Please report, as a single number, how many lines in the entries include the string "using".

☆ ☆ ☆

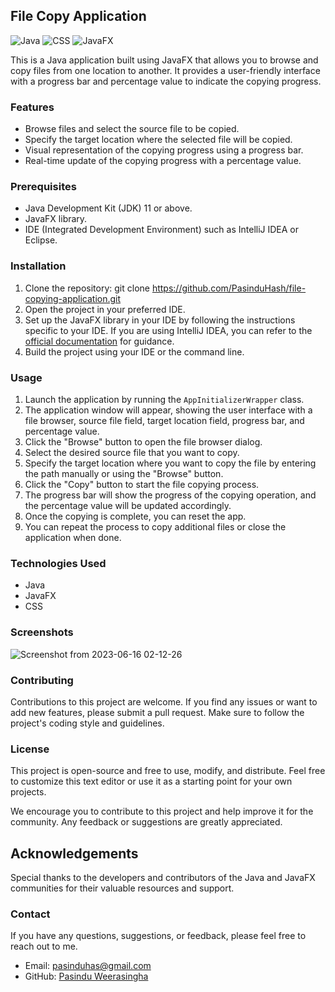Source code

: ## File Copy Application

![Java](https://img.shields.io/badge/Java-Language-orange)
![CSS](https://img.shields.io/badge/CSS-Styling-blue)
![JavaFX](https://img.shields.io/badge/JavaFX-Framework-brightgreen)

This is a Java application built using JavaFX that allows you to browse and copy files from one location to another. It provides a user-friendly interface with a progress bar and percentage value to indicate the copying progress.

### Features

- Browse files and select the source file to be copied.
- Specify the target location where the selected file will be copied.
- Visual representation of the copying progress using a progress bar.
- Real-time update of the copying progress with a percentage value.

### Prerequisites

- Java Development Kit (JDK) 11 or above.
- JavaFX library.
- IDE (Integrated Development Environment) such as IntelliJ IDEA or Eclipse.

### Installation

1. Clone the repository: git clone https://github.com/PasinduHash/file-copying-application.git
2. Open the project in your preferred IDE.
3. Set up the JavaFX library in your IDE by following the instructions specific to your IDE. If you are using IntelliJ IDEA, you can refer to the [official documentation](https://openjfx.io/openjfx-docs/#install-javafx) for guidance.
4. Build the project using your IDE or the command line.

### Usage

1. Launch the application by running the `AppInitializerWrapper` class.
2. The application window will appear, showing the user interface with a file browser, source file field, target location field, progress bar, and percentage value.
3. Click the "Browse" button to open the file browser dialog.
4. Select the desired source file that you want to copy.
5. Specify the target location where you want to copy the file by entering the path manually or using the "Browse" button.
6. Click the "Copy" button to start the file copying process.
7. The progress bar will show the progress of the copying operation, and the percentage value will be updated accordingly.
8. Once the copying is complete, you can reset the app.
9. You can repeat the process to copy additional files or close the application when done.

### Technologies Used

- Java
- JavaFX
- CSS

### Screenshots

![Screenshot from 2023-06-16 02-12-26](https://github.com/PasinduHash/file-copying-application/assets/117537549/73fc3c54-4ab0-40e5-a819-0c08f895990c)

### Contributing

Contributions to this project are welcome. If you find any issues or want to add new features, please submit a pull request. Make sure to follow the project's coding style and guidelines.

### License

This project is open-source and free to use, modify, and distribute. Feel free to customize this text editor or use it as a starting point for your own projects.

We encourage you to contribute to this project and help improve it for the community. Any feedback or suggestions are greatly appreciated.

## Acknowledgements

Special thanks to the developers and contributors of the Java and JavaFX communities for their valuable resources and support.

### Contact

If you have any questions, suggestions, or feedback, please feel free to reach out to me.

- Email: [pasinduhas@gmail.com](mailto:pasinduhas@gmail.com)
- GitHub: [Pasindu Weerasingha](https://github.com/PasinduHash)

☆ ☆ ☆

* **Output of the exercise**: 5